И вдруг я услыхала с той стороны шорох, точно мыши скреблись. Я попробовала пропихнуть щепочку, почувствовала, что ее вытягивают. Она вся ушла и через минуту снова показалась с привязанной к ней записочкой: "Кто у вас в камере? У нас сидят такие-то и такие-то". Записка была подписана пятью, один из них был знакомый, заседавший у меня в квартире.
Мы ответили. Завязалась переписка. Мне было важно узнать, как вести себя на допросах. "Скрывать что-либо бесполезно, ВЧК все известно", - был ответ.
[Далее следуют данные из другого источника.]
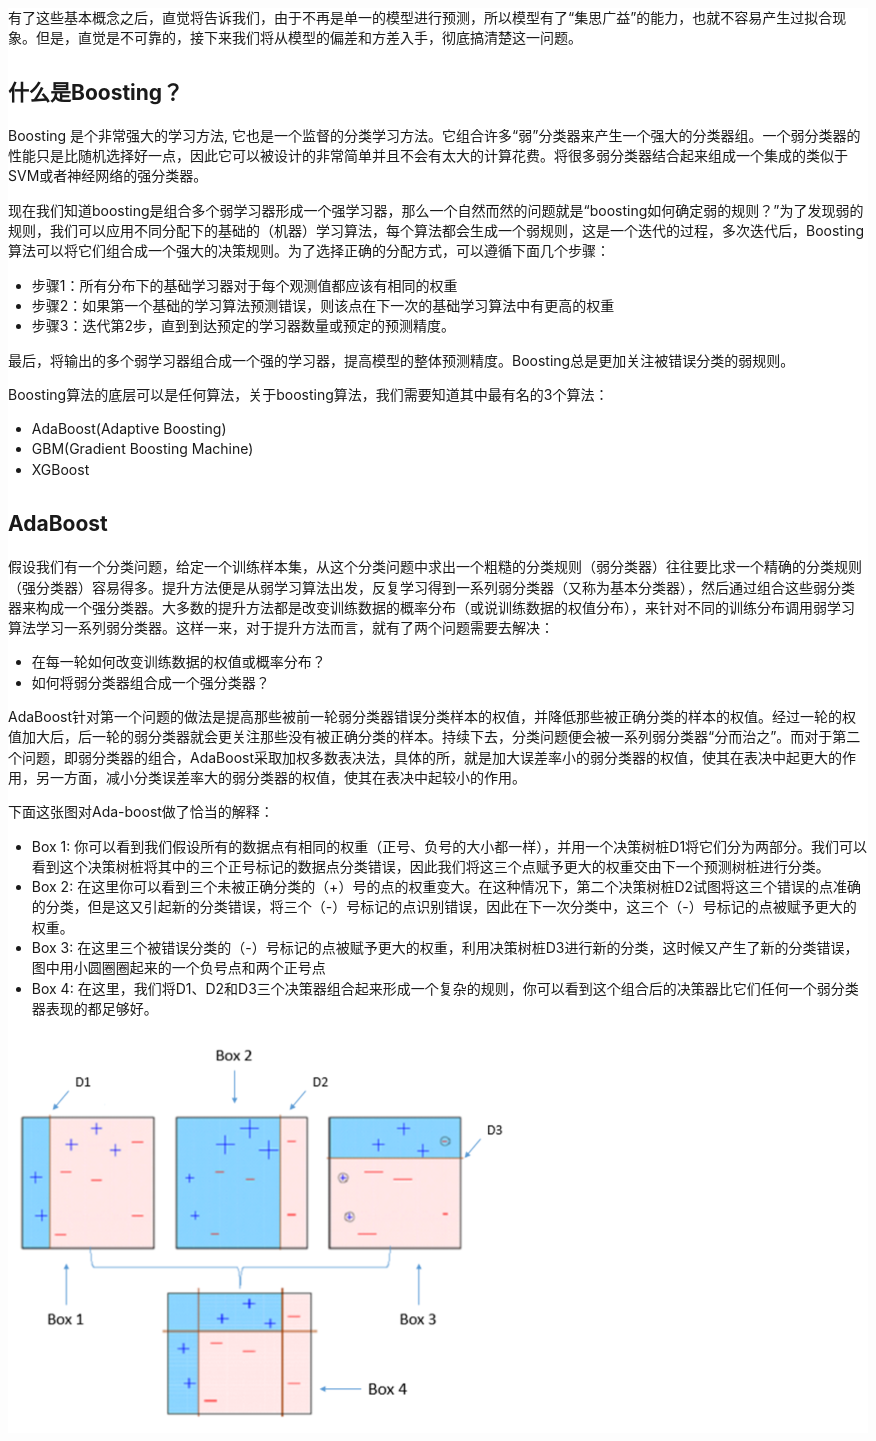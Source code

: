 有了这些基本概念之后，直觉将告诉我们，由于不再是单一的模型进行预测，所以模型有了“集思广益”的能力，也就不容易产生过拟合现象。但是，直觉是不可靠的，接下来我们将从模型的偏差和方差入手，彻底搞清楚这一问题。

## 什么是Boosting？

Boosting 是个非常强大的学习方法, 它也是一个监督的分类学习方法。它组合许多“弱”分类器来产生一个强大的分类器组。一个弱分类器的性能只是比随机选择好一点，因此它可以被设计的非常简单并且不会有太大的计算花费。将很多弱分类器结合起来组成一个集成的类似于SVM或者神经网络的强分类器。

现在我们知道boosting是组合多个弱学习器形成一个强学习器，那么一个自然而然的问题就是“boosting如何确定弱的规则？”为了发现弱的规则，我们可以应用不同分配下的基础的（机器）学习算法，每个算法都会生成一个弱规则，这是一个迭代的过程，多次迭代后，Boosting算法可以将它们组合成一个强大的决策规则。为了选择正确的分配方式，可以遵循下面几个步骤：

- 步骤1：所有分布下的基础学习器对于每个观测值都应该有相同的权重
- 步骤2：如果第一个基础的学习算法预测错误，则该点在下一次的基础学习算法中有更高的权重
- 步骤3：迭代第2步，直到到达预定的学习器数量或预定的预测精度。

最后，将输出的多个弱学习器组合成一个强的学习器，提高模型的整体预测精度。Boosting总是更加关注被错误分类的弱规则。

Boosting算法的底层可以是任何算法，关于boosting算法，我们需要知道其中最有名的3个算法：

- AdaBoost(Adaptive Boosting)
- GBM(Gradient Boosting Machine)
- XGBoost

## AdaBoost

假设我们有一个分类问题，给定一个训练样本集，从这个分类问题中求出一个粗糙的分类规则（弱分类器）往往要比求一个精确的分类规则（强分类器）容易得多。提升方法便是从弱学习算法出发，反复学习得到一系列弱分类器（又称为基本分类器），然后通过组合这些弱分类器来构成一个强分类器。大多数的提升方法都是改变训练数据的概率分布（或说训练数据的权值分布），来针对不同的训练分布调用弱学习算法学习一系列弱分类器。这样一来，对于提升方法而言，就有了两个问题需要去解决：

- 在每一轮如何改变训练数据的权值或概率分布？
- 如何将弱分类器组合成一个强分类器？

AdaBoost针对第一个问题的做法是提高那些被前一轮弱分类器错误分类样本的权值，并降低那些被正确分类的样本的权值。经过一轮的权值加大后，后一轮的弱分类器就会更关注那些没有被正确分类的样本。持续下去，分类问题便会被一系列弱分类器“分而治之”。而对于第二个问题，即弱分类器的组合，AdaBoost采取加权多数表决法，具体的所，就是加大误差率小的弱分类器的权值，使其在表决中起更大的作用，另一方面，减小分类误差率大的弱分类器的权值，使其在表决中起较小的作用。

下面这张图对Ada-boost做了恰当的解释：

- Box 1: 你可以看到我们假设所有的数据点有相同的权重（正号、负号的大小都一样），并用一个决策树桩D1将它们分为两部分。我们可以看到这个决策树桩将其中的三个正号标记的数据点分类错误，因此我们将这三个点赋予更大的权重交由下一个预测树桩进行分类。
- Box 2: 在这里你可以看到三个未被正确分类的（+）号的点的权重变大。在这种情况下，第二个决策树桩D2试图将这三个错误的点准确的分类，但是这又引起新的分类错误，将三个（-）号标记的点识别错误，因此在下一次分类中，这三个（-）号标记的点被赋予更大的权重。
- Box 3: 在这里三个被错误分类的（-）号标记的点被赋予更大的权重，利用决策树桩D3进行新的分类，这时候又产生了新的分类错误，图中用小圆圈圈起来的一个负号点和两个正号点
- Box 4: 在这里，我们将D1、D2和D3三个决策器组合起来形成一个复杂的规则，你可以看到这个组合后的决策器比它们任何一个弱分类器表现的都足够好。


![image-20200203223007585](images/image-20200203223007585.png)
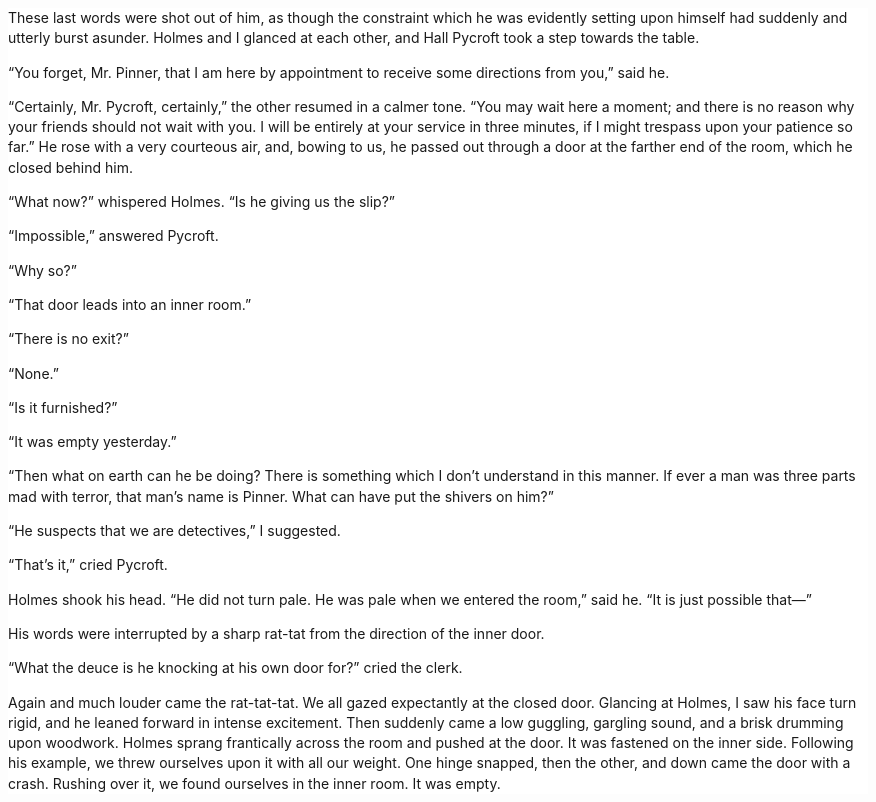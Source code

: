 These last words were shot out of him, as though the constraint
which he was evidently setting upon himself had suddenly and
utterly burst asunder. Holmes and I glanced at each other, and
Hall Pycroft took a step towards the table.

“You forget, Mr. Pinner, that I am here by appointment to receive
some directions from you,” said he.

“Certainly, Mr. Pycroft, certainly,” the other resumed in a
calmer tone. “You may wait here a moment; and there is no reason
why your friends should not wait with you. I will be entirely at
your service in three minutes, if I might trespass upon your
patience so far.” He rose with a very courteous air, and, bowing
to us, he passed out through a door at the farther end of the
room, which he closed behind him.

“What now?” whispered Holmes. “Is he giving us the slip?”

“Impossible,” answered Pycroft.

“Why so?”

“That door leads into an inner room.”

“There is no exit?”

“None.”

“Is it furnished?”

“It was empty yesterday.”

“Then what on earth can he be doing? There is something which I
don’t understand in this manner. If ever a man was three parts
mad with terror, that man’s name is Pinner. What can have put the
shivers on him?”

“He suspects that we are detectives,” I suggested.

“That’s it,” cried Pycroft.

Holmes shook his head. “He did not turn pale. He was pale when we
entered the room,” said he. “It is just possible that—”

His words were interrupted by a sharp rat-tat from the direction
of the inner door.

“What the deuce is he knocking at his own door for?” cried the
clerk.

Again and much louder came the rat-tat-tat. We all gazed
expectantly at the closed door. Glancing at Holmes, I saw his
face turn rigid, and he leaned forward in intense excitement.
Then suddenly came a low guggling, gargling sound, and a brisk
drumming upon woodwork. Holmes sprang frantically across the room
and pushed at the door. It was fastened on the inner side.
Following his example, we threw ourselves upon it with all our
weight. One hinge snapped, then the other, and down came the door
with a crash. Rushing over it, we found ourselves in the inner
room. It was empty.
Наивно просовывая щепочку в соседнюю камеру, мы и не подозревали, что вся эта переписка была спровоцирована, что доктор Петровская - наседка, передающая из камеры следователям ЧК все наши разговоры. Недаром ее так часто вызывали на допросы. Говорили, что своей шпионской деятельностью она купила жизнь своего сына. В соседней же камере сидел другой предатель - Виноградский, предавший друзей детства. Я также была арестована благодаря Виноградскому; из разговора моих друзей он узнал, что заседания Тактического центра происходили у меня на квартире, и тотчас же донес об этом следователю.
Латышка
Каждое утро около восьми часов быстро открывалась дверь, на секунду показывалась высокая костлявая фигура с красным лицом, кудельками на лбу и около двери стукалось ведро с такой силой, что вода, налитая до половины, расплескивалась вокруг. Дверь с силой захлопывалась, а мы спорили о том, кому достанется мыть пол. Это было одно из самых больших развлечений.
Через полчаса дверь снова раскрывалась, опять показывалась молчаливая фигура, красная большая рука хватала ведро и снова исчезала.
Таким же резким движением она швыряла молча нам в камеру чайник с кипятком, обед, ужин. Если она и говорила с нами, то всегда отрывисто, грубо, не глядя на нас, точно считала для себя унизительным обращаться к нам.
Придет за ведром, а мы еще не кончили мыть полы.
- Ну! Скорее! - крикнет и сильно стукнет дверью.
Казалось, в ней ничего не было человеческого - деревянное лицо, деревянный голос, деревянные движения.
"Неужели эта машина может плакать, любить?" - думала я. И я смотрела на нее с ужасом, она возбуждала во мне страх, больший страх, чем самоё заключение, тюремные решетки. Каждый раз, как она входила в камеру, я вздрагивала и сжималась. А у нее на лице самодовольство, сознание исполненного долга; она со всей тупостью своей натуры поняла, что здесь, в ЧК, от нее требуют одного - потери человеческого образа, превращения в машину, и она в совершенстве этого достигла.